Un travail acharné a été effectué au cours des trois dernières années en vue de diversifier les marchés et s’orienter vers les marchés lointains qui sont prometteurs à l’instar de ceux d’Asie et d’Amérique.

Dans le cadre des préparatifs de la campagne des dattes 2019-2020, une séance de travail, présidée par Samir Taieb, ministre de l’Agriculture, des Ressources hydrauliques et de la Pêche, a été organisée le 2 octobre 2019 en présence notamment des exportateurs de dattes, du directeur général du Groupement interprofessionnel des dattes (GID) et des directeurs généraux au sein du ministère. Au cours de cette séance de travail, les exportateurs ont formulé leurs préoccupations et exposé les problématiques rencontrées.
Un exposé a été également fait au sujet des dispositions prises par le ministère en préparation à la prochaine campagne. Ainsi, il a été décidé de créer le Groupement interprofessionnel des dattes à Tozeur. Le siège de la direction générale à Tozeur et le siège de la direction régionale dudit Groupement sont en cours d’aménagement. Au niveau de l’exportation, un travail acharné a été effectué au cours des trois dernières années en vue de diversifier les cibles et s’orienter vers des marchés nouveaux et lointains qui sont prometteurs à l’instar de ceux d’Asie et d’Amérique. Il a été question, de même, de diversifier l’exportation des dattes en favorisant celle des dattes biologiques et des dattes dénoyautées dont la valeur ajoutée est élevée.

Les dattes biologiques rentables
Au niveau de la production, il y a lieu de noter le développement des superficies des palmeraies particulièrement dans le gouvernorat de Kébili qui contribue avec près de 45% dans l’ensemble de la production de dattes. Dans ce contexte, Samir Taieb a souligné que la campagne des dattes 2019-2020 est considérée comme exceptionnelle dans la mesure où la production est estimée à près de 340 mille tonnes et il est prévu d’exporter près de 125 mille tonnes pour une valeur de 1.000 millions de dinars. Le ministre a aussi précisé que l’exportation de dattes biologiques sera renforcée en assurant la coordination avec les agriculteurs affiliés aux structures professionnelles. Ils seront incités à passer à l’agriculture biologique en bénéficiant de la certification nécessaire.
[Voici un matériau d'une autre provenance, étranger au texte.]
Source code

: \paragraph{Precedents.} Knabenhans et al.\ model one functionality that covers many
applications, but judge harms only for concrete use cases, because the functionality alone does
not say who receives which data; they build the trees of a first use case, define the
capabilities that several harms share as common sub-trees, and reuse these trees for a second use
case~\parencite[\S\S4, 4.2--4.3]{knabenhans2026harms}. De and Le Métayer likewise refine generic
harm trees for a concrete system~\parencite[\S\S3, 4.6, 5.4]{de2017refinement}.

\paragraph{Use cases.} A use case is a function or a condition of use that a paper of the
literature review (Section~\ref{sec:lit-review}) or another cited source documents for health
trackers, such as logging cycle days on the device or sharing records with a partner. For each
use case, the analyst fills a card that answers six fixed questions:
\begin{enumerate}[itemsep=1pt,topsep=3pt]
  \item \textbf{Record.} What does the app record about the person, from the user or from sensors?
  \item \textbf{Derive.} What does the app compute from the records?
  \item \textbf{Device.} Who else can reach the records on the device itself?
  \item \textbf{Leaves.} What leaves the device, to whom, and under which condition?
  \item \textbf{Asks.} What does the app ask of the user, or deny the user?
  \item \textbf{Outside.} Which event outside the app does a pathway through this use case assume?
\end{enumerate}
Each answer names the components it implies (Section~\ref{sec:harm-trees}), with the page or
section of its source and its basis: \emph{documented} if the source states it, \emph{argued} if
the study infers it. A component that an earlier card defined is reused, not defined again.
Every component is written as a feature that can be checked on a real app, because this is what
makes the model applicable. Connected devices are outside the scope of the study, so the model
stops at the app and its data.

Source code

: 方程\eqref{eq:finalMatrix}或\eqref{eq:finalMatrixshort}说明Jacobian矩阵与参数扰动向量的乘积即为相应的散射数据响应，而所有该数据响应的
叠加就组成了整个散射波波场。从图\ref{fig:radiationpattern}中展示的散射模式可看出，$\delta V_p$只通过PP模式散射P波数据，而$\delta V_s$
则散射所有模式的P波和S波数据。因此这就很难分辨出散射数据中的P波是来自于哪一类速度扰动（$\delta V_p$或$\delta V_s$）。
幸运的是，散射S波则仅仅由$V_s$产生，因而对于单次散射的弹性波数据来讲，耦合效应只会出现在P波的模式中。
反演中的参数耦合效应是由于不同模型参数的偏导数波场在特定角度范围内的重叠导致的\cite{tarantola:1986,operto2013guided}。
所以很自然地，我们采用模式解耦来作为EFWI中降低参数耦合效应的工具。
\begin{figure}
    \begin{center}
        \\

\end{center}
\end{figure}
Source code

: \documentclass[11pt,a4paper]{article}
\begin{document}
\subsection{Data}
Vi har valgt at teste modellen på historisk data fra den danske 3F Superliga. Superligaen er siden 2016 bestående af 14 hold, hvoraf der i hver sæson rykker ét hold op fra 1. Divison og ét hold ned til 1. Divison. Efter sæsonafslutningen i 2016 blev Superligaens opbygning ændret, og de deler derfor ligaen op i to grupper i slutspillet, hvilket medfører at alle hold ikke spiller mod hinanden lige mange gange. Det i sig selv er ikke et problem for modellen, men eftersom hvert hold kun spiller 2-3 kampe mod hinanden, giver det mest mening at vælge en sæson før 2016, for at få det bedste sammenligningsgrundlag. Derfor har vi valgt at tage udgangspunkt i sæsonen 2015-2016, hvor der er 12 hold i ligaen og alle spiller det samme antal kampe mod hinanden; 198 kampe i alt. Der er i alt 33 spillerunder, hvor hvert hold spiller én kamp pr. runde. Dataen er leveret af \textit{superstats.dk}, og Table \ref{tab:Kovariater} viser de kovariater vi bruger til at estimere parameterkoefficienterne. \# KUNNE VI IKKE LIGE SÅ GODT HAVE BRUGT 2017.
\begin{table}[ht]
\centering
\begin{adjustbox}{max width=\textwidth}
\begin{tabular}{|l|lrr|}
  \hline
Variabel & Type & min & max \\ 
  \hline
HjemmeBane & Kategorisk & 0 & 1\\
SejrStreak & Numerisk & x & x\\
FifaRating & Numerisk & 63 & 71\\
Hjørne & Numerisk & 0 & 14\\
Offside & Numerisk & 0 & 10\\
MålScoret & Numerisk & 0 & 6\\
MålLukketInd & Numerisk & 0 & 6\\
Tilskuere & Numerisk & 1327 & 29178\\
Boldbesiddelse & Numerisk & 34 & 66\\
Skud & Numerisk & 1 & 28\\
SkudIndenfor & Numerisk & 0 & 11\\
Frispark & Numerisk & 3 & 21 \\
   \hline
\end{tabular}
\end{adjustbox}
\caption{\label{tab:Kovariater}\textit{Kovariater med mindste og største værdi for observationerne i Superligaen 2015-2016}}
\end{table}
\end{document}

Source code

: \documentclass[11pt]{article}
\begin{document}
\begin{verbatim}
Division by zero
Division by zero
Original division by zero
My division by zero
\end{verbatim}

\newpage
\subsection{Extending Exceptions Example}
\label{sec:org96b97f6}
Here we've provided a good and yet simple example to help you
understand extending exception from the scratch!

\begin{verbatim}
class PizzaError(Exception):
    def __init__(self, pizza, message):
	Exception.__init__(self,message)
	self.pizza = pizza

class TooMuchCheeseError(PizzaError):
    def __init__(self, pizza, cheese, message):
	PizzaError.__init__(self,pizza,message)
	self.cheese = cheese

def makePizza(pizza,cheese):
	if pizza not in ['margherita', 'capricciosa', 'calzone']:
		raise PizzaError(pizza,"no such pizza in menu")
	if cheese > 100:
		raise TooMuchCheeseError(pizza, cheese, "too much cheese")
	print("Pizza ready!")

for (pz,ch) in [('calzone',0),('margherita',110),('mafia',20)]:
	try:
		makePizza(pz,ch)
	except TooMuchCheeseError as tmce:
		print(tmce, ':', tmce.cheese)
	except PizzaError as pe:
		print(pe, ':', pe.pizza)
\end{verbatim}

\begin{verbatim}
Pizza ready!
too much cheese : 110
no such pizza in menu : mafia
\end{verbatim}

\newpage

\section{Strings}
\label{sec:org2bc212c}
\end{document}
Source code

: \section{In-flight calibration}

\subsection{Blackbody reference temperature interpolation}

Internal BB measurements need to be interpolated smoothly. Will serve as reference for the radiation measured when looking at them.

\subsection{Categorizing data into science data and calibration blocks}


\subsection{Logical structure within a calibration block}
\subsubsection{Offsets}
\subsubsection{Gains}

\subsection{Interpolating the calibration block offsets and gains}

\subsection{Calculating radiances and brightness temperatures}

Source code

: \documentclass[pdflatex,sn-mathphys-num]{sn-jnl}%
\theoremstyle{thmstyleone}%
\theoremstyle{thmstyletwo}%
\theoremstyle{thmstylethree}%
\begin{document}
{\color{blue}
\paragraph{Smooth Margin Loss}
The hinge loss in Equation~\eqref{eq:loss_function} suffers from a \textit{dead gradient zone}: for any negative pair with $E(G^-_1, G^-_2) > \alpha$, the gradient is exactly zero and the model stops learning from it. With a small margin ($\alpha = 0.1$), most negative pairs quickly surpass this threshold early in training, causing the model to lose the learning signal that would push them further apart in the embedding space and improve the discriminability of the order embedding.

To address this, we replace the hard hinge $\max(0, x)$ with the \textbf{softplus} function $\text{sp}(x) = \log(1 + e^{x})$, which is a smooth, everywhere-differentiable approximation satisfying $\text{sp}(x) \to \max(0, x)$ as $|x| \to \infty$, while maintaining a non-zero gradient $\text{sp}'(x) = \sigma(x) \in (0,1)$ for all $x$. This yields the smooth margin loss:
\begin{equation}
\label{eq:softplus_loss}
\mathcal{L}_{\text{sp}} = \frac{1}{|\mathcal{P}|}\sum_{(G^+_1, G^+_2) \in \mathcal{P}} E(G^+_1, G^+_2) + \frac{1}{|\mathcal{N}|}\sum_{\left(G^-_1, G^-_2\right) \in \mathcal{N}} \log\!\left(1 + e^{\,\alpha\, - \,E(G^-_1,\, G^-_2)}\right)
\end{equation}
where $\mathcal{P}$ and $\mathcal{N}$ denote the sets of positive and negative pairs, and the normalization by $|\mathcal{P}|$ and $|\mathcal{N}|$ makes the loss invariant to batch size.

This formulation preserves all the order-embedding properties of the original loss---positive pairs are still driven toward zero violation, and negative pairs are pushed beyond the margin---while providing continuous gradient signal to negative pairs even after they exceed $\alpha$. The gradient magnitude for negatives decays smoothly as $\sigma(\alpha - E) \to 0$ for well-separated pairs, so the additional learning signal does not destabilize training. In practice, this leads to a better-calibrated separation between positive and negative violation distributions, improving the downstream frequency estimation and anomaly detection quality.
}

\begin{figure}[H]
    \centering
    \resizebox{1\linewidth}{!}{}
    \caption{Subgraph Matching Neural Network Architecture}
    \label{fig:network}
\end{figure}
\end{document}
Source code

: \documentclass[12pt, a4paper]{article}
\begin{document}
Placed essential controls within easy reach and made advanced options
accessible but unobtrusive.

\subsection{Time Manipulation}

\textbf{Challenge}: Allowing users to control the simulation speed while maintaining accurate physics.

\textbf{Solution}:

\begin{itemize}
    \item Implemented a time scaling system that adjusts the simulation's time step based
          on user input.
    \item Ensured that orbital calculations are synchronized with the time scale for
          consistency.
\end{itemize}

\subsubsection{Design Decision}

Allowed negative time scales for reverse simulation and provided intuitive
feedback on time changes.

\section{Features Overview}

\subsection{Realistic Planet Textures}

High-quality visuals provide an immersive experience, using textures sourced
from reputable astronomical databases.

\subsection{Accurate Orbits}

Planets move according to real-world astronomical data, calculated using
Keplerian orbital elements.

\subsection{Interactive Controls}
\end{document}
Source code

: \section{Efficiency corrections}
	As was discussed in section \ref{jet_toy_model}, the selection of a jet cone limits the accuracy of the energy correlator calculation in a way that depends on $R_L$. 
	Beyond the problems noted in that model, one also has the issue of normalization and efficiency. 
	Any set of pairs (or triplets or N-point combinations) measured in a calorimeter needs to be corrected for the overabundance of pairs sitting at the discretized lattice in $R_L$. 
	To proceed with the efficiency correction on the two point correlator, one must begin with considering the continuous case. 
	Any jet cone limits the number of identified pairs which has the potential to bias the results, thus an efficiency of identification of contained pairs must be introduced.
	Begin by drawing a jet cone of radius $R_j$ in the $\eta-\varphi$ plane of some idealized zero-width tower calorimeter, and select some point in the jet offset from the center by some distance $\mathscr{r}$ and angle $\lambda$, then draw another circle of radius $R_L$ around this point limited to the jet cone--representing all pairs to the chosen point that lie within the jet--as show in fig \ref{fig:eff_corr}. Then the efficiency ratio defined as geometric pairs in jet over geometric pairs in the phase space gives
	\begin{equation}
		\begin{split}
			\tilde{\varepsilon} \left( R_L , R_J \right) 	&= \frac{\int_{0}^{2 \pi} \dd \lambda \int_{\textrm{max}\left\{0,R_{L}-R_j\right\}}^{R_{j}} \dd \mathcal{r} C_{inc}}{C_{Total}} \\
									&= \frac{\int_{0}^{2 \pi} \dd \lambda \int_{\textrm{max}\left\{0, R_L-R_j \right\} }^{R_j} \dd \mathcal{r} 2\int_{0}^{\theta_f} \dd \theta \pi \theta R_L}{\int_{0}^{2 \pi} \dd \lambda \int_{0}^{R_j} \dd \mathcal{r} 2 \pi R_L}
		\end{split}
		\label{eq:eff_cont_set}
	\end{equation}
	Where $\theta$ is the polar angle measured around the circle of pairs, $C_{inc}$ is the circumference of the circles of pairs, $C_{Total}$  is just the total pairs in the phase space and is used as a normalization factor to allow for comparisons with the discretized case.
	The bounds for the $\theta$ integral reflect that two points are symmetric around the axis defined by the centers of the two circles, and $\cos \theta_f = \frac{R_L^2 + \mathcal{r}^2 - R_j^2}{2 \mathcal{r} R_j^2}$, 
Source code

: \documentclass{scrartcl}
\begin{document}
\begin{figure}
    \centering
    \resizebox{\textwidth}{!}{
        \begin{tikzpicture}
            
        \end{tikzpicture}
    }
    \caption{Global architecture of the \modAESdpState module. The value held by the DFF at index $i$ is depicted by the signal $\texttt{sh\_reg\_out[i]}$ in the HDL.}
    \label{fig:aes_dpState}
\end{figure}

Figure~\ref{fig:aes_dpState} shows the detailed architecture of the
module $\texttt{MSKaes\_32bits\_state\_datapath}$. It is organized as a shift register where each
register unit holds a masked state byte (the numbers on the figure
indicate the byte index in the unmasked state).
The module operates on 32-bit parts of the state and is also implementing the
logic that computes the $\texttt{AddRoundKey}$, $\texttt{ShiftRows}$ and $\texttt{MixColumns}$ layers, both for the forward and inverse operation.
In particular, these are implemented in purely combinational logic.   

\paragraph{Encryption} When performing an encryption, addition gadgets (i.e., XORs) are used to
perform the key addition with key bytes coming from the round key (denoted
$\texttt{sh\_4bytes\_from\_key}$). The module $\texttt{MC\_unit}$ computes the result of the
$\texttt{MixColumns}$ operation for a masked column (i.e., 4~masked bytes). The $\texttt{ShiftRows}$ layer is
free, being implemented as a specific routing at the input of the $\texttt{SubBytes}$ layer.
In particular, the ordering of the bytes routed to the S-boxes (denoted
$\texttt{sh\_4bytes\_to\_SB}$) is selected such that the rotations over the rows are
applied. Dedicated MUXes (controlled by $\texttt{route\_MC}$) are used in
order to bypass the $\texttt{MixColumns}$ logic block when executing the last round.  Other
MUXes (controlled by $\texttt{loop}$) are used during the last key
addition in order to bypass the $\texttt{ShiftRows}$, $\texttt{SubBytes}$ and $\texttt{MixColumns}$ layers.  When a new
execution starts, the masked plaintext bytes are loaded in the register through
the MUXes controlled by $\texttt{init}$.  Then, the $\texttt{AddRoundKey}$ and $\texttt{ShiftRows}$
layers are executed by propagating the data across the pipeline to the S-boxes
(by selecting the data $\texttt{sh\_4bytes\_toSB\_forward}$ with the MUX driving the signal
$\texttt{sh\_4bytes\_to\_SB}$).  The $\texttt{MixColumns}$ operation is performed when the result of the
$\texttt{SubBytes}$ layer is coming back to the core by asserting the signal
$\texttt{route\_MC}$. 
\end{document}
Le ministre a rappelé que le travail engagé consiste aussi à diversifier les marchés en ciblant les marchés nouveaux et lointains comme ceux d’Asie. Plusieurs conventions économiques avec les pays appartenant à ces marchés sont en cours de négociation en coordination avec les ministères du Commerce et de l’Agriculture, des Ressources hydrauliques et de la Pêche. Le ministère déploie des efforts en vue de traiter certains palmiers touchés par des bactéries, et ce, en collaboration avec les parties concernées en utilisant les insecticides et les drones. Ainsi, le nombre de moustiquaires (destinées à protéger la production de dattes) a augmenté au cours des trois dernières années passant de 1.5 millions à 6 millions.
A noter que six unités de tissage de moustiquaires ont été créées en collaboration avec le ministère de la Formation professionnelle et de l’Emploi. L’objectif est de généraliser l’utilisation des moustiquaires de fabrication locale et de limiter les importations.
S’agissant du marché local, les quantités de dattes consommées au cours des dernières années ont connu un accroissement notable. C’est que la consommation locale ne se limite pas au mois de Ramadan mais se poursuit tout au long de l’année. L’exportation de ce fruit représente près de 45% à 50% des quantités produites. Le reste de la production est écoulé sur le marché local.